▶ _Data for this exercise_

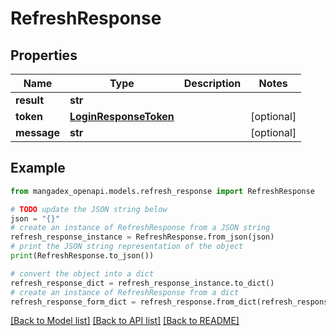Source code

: # RefreshResponse


## Properties

Name | Type | Description | Notes
------------ | ------------- | ------------- | -------------
**result** | **str** |  | 
**token** | [**LoginResponseToken**](LoginResponseToken.md) |  | [optional] 
**message** | **str** |  | [optional] 

## Example

```python
from mangadex_openapi.models.refresh_response import RefreshResponse

# TODO update the JSON string below
json = "{}"
# create an instance of RefreshResponse from a JSON string
refresh_response_instance = RefreshResponse.from_json(json)
# print the JSON string representation of the object
print(RefreshResponse.to_json())

# convert the object into a dict
refresh_response_dict = refresh_response_instance.to_dict()
# create an instance of RefreshResponse from a dict
refresh_response_form_dict = refresh_response.from_dict(refresh_response_dict)
```
[[Back to Model list]](../README.md#documentation-for-models) [[Back to API list]](../README.md#documentation-for-api-endpoints) [[Back to README]](../README.md)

▶ _Assignment_
Everything in the records except the pictures is to be repeated exactly.

▶ _Response below_
Source code

: # RefreshResponse


## Properties

Name | Type | Description | Notes
------------ | ------------- | ------------- | -------------
**result** | **str** |  | 
**token** | [**LoginResponseToken**](LoginResponseToken.md) |  | [optional] 
**message** | **str** |  | [optional] 

## Example

```python
from mangadex_openapi.models.refresh_response import RefreshResponse

# TODO update the JSON string below
json = "{}"
# create an instance of RefreshResponse from a JSON string
refresh_response_instance = RefreshResponse.from_json(json)
# print the JSON string representation of the object
print(RefreshResponse.to_json())

# convert the object into a dict
refresh_response_dict = refresh_response_instance.to_dict()
# create an instance of RefreshResponse from a dict
refresh_response_form_dict = refresh_response.from_dict(refresh_response_dict)
```
[[Back to Model list]](../README.md#documentation-for-models) [[Back to API list]](../README.md#documentation-for-api-endpoints) [[Back to README]](../README.md)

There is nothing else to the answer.